La cultura torna a essere immaginata come studio solitario di conoscenze alte per definizione. Destinata a essere tradita dai giovani d’oggi ignoranti e superficiali. Pure di questa crisi che investe il senso stesso di fare e trasmettere cultura si può approfittare per cominciare a percorrere altre strade. Nell’esplosione delle conoscenze e nella crisi delle bussole pedagogiche può essere l’apertura di uno spazio di creatività e invenzione. Ogni essere umano contiene più esseri umani, ogni mondo contiene più mondi possibili.
E’ nell’esperienza personale di ogni docente che lo spazio dell’insegnare è ancora uno spazio possibile di libertà e di scommessa sul sapere, a condizione che quella libertà si abbia il coraggio e la serenità di prendersela.

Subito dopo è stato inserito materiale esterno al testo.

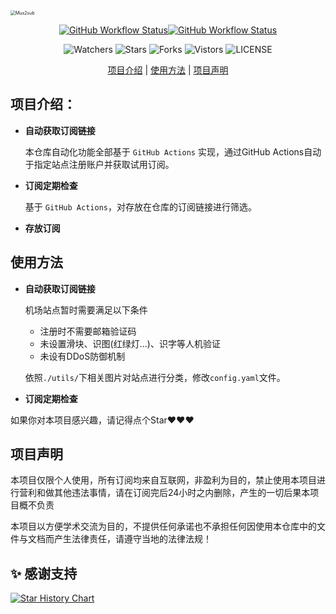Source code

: <img src="https://socialify.git.ci/RenaLio/Mux2sub/image?description=1&font=Inter&owner=1&pattern=Plus&theme=Light" alt="Mux2sub" style="zoom:50%;" />

<div align="center">

[![GitHub Workflow Status](https://img.shields.io/github/workflow/status/RenaLio/Mux2sub/Check%20Subscriptions?label=Check%20Subscriptions)](https://github.com/RenaLio/Mux2sub/actions/workflows/check.yml)[![GitHub Workflow Status](https://img.shields.io/github/workflow/status/RenaLio/Mux2sub/Fetch%20Subscriptions?label=Fetch%20Subscriptions)](https://github.com/RenaLio/Mux2sub/actions/workflows/fetch.yml)

![Watchers](https://img.shields.io/github/watchers/RenaLio/Mux2sub) ![Stars](https://img.shields.io/github/stars/RenaLio/Mux2sub) ![Forks](https://img.shields.io/github/forks/RenaLio/Mux2sub) ![Vistors](https://visitor-badge.laobi.icu/badge?page_id=RenaLio.Mux2sub) ![LICENSE](https://img.shields.io/github/license/RenaLio/Mux2sub)

[项目介绍](https://github.com/RenaLio/Mux2sub#项目介绍) | [使用方法](https://github.com/RenaLio/Mux2sub#使用方法) |  [项目声明](https://github.com/RenaLio/Mux2sub#项目声明)

</div>

## 项目介绍：

- **自动获取订阅链接**

  本仓库自动化功能全部基于 `GitHub Actions` 实现，通过GitHub Actions自动于指定站点注册账户并获取试用订阅。

- **订阅定期检查**

  基于 `GitHub Actions`，对存放在仓库的订阅链接进行筛选。

- **存放订阅**

## 使用方法

- **自动获取订阅链接**

  机场站点暂时需要满足以下条件

  - 注册时不需要邮箱验证码
  - 未设置滑块、识图(红绿灯...)、识字等人机验证
  - 未设有DDoS防御机制

  依照`./utils/`下相关图片对站点进行分类，修改`config.yaml`文件。

- **订阅定期检查**

如果你对本项目感兴趣，请记得点个Star❤️❤️❤️

## 项目声明

本项目仅限个人使用，所有订阅均来自互联网，非盈利为目的，禁止使用本项目进行营利和做其他违法事情，请在订阅完后24小时之内删除，产生的一切后果本项目概不负责

本项目以方便学术交流为目的，不提供任何承诺也不承担任何因使用本仓库中的文件与文档而产生法律责任，请遵守当地的法律法规！


## ✨ 感谢支持

[![Star History Chart](https://api.star-history.com/svg?repos=RenaLio/Mux2sub&type=Date)](https://star-history.com/#RenaLio/Mux2sub&Date)
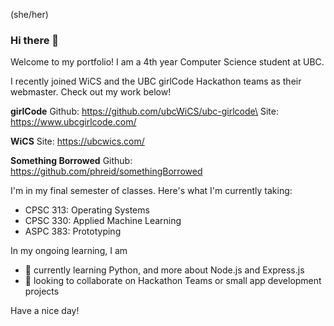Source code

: (she/her)

### Hi there 👋

Welcome to my portfolio! I am a 4th year Computer Science student at UBC. 

I recently joined WiCS and the UBC girlCode Hackathon teams as their webmaster. Check out my work below!

**girlCode**
Github: https://github.com/ubcWiCS/ubc-girlcode\
Site: https://www.ubcgirlcode.com/

**WiCS**
Site: https://ubcwics.com/

**Something Borrowed**
Github: https://github.com/phreid/somethingBorrowed

I'm in my final semester of classes. Here's what I'm currently taking:
- CPSC 313: Operating Systems
- CPSC 330: Applied Machine Learning
- ASPC 383: Prototyping

In my ongoing learning, I am
- 🌱 currently learning Python, and more about Node.js and Express.js
- 👯 looking to collaborate on Hackathon Teams or small app development projects

Have a nice day! 

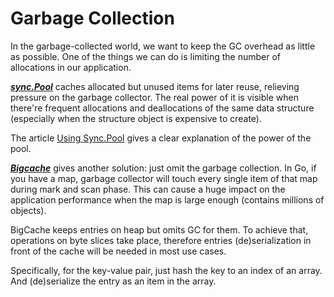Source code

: # Garbage Collection

In the garbage-collected world, we want to
keep the GC overhead as little as possible.
One of the things we can do is limiting
the number of allocations in our application.

***[sync.Pool][sync.Pool]***
caches allocated but unused items for later reuse,
relieving pressure on the garbage collector.
The real power of it is visible when there're
frequent allocations and deallocations of
the same data structure
(especially when the structure object is expensive to create).

The article [Using Sync.Pool][Using Sync.Pool] gives
a clear explanation of the power of the pool.

***[Bigcache][Bigcache]*** gives another solution:
just omit the garbage collection.
In Go, if you have a map, garbage collector will
touch every single item of that map during mark and scan phase.
This can cause a huge impact on the application performance
when the map is large enough (contains millions of objects).

BigCache keeps entries on heap but omits GC for them.
To achieve that, operations on byte slices take place,
therefore entries (de)serialization in front of the cache
will be needed in most use cases.

Specifically, for the key-value pair, just hash the key to
an index of an array. And (de)serialize the entry as an item
in the array.

[sync.Pool]: https://pkg.go.dev/sync#Pool
[Using Sync.Pool]: https://developer20.com/using-sync-pool/
[Bigcache]: https://github.com/allegro/bigcache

Perché ragazze e ragazzi siano coinvolti in una ricerca condivisa, aperta alle loro domande e ai loro desideri. Perché la cultura torni ad essere una straordinaria riserva di parole a disposizione per umanizzare la nostra umanità.
C’è la forte preoccupazione per la vera e propria demolizione di una scuola che, sia pur con molti difetti, ha cercato di svolgere una funzione pubblica nella società; c’è angoscia per il rischio di perdita di un numero altissimo di posti di lavoro, o della sua precarizzazione, ma anche il senso, più intuito che consapevole, che l’isolamento in cui ci troviamo, la tristezza e l’impotenza che ci prende e ci immobilizza, non sono fatti privati e individuali, ma sociali e politici: quasi la cifra del tempo neoliberista in cui ci tocca vivere. Rompere queste gabbie, esserci e aprirsi può essere il vero snodo per una ripresa politica. Con uno stile “allegro e fantasioso”, come quello adottato dalle maestre l’anno scorso, perché se la tristezza è politica, la felicità è e comincia dal tornare a tessere legami creativi. Già circola clandestinamente nelle nostre scuole e università, nelle pieghe, negli interstizi, in uno sguardo che all’improvviso si illumina. Facciamone invece racconto e pensiero, ma insieme e rimanendo vicino a quello che si vive e a quello che inaspettatamente si può aprire. Torniamo a interrogarci attorno ai bisogni essenziali che sentiamo, come il tempo per capire e quello per far circolare passione e affetti nel lavoro. Per questo oltre a trovarci nelle piazze è il momento di darci appuntamenti per incontrarci, fuori dalle urgenze e dai rituali precostituiti, distesamente.
Riprendiamoci spazio, tempo e narrazione.